Because I some support from atleast a couple of posters in the 'How's the AI thread', I thought I would lay my ideas out clearly for the dev's conscerning the fixing of diplomacy and tactical exploits.
Diplomacy in this game has simple, transparent mechanics. There are diplomacy scores which affect the interaction between 'players'; the player with the higher score is likely to get the better end of the bargain, forcing the second player to act against its own interests. I love the 'gamism' here. The only problem is that the human player is not affected by low scores to nearly the same degree; sure, a player's tactics can be blunted, i.e. they can't get a good tech trade, or incite a war, etc. But they won't be forced into a bad trade or a war they weren't prepared for either. The human is at worst at a stalemate when it comes to diplomacy.
This substantial advantage is further accentuated by the fact that diplomacy, unlike a military, cultural, or technological route to victory, has no real maintanance; just a series of techs, a mutually beneficial trade agreements, and some nominal give away every once in a while; diplomacy modifiers rarely see a truly substancial drop due to in game behavior.

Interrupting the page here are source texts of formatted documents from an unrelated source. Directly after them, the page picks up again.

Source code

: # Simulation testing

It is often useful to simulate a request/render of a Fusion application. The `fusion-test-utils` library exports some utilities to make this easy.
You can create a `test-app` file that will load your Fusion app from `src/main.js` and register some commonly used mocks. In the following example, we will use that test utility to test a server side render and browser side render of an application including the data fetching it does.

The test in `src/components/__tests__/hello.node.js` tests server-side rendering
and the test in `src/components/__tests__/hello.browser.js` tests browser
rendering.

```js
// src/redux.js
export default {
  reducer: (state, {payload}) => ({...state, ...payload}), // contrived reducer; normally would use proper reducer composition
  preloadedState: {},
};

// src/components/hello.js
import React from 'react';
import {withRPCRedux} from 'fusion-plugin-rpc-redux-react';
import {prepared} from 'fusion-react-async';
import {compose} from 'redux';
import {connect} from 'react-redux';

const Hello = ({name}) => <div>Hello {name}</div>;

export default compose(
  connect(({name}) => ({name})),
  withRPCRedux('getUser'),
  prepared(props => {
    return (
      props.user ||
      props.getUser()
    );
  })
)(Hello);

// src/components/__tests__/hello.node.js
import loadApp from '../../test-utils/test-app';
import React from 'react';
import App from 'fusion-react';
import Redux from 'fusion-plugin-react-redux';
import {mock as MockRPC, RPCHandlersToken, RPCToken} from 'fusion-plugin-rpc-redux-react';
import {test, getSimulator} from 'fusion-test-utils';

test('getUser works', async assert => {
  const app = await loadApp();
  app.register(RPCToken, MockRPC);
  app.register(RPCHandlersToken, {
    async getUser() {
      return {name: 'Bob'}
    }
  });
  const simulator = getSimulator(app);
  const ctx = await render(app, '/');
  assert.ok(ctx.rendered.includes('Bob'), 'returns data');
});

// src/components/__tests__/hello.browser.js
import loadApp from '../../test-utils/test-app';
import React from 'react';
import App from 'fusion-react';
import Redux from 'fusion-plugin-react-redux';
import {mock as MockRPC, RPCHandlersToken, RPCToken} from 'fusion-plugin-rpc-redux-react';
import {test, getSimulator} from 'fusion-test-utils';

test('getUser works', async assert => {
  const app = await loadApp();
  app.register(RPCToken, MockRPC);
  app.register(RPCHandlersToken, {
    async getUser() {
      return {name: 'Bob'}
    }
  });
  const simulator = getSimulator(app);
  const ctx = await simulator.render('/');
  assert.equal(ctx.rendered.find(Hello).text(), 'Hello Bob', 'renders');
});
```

Further, the military and diplomatic paths are all to often complementary, i.e. the use of alliances as a defensive shield until a player is ready to stab said ally in the back, the attempt to maintain peace up until a quick planet strike can be arranged, or manipulating an AI into a declaration of a war it can't fight so that it is both tactically on poor ground and subject to negative diplomacy modifiers. Given the player's already significant tactical superiority, it doesn't really make sense for diplomacy and tactics, two areas where the human excels, to be this complementary. The following suggestions are meant to decouple them somewhat and allow for the possibility of a major downward swing in a diplomacy mod given reasonable player choices; i.e. a more interesting tradeoff.
1) The succesful implementation of a first strike war, i.e. taking one or more key planets from another player within a couple of weeks of a war declaration results in a major diplomatic penalty. The first striker would not have to be the one to declare war to recieve this penalty; it is determined by actual war results. This will make it more likely that the player will be at war with one or more other civilizaitons before it can prepare another planet rush, meaning it won't be able to peacfully get its ships in position. Because a first strike would have already have been carried out, this rewards the hardcore player with greater challenge without overwhelming the newbie with cumbersome new gameplay mechanics; it also helps to avoid false positives that could come with trying to hard to get the AI to preemptivly counter such tactics.
2) Diplomatic and moral penalties for breaking alliances and treaties; recognizing that positive diplomatic modifiers are one of the intended benefits to come from these options, it would make sense to, instead of eliminating such modifiers (and thus create the possibility that an AI would attack and ally, making the alliance practically meaningless), it makes more sense to punish specifically exploitive behavior. So breaking an alliance and economic/research treaty with another player will create a negative diplomatic and (temporary) morale penalty for cumulativly for each alliance/treaty broken. This will encouarge picking such a partner for the longhall, i.e. based on defensive and economic reasons as oppossed to as a short term tactic.
Anyway, its late, and thats all I could think of for now. I invite anyone with similar suggestions or criticisms (especially the devs) to post in this thread. Thanks for putting up with the rambling.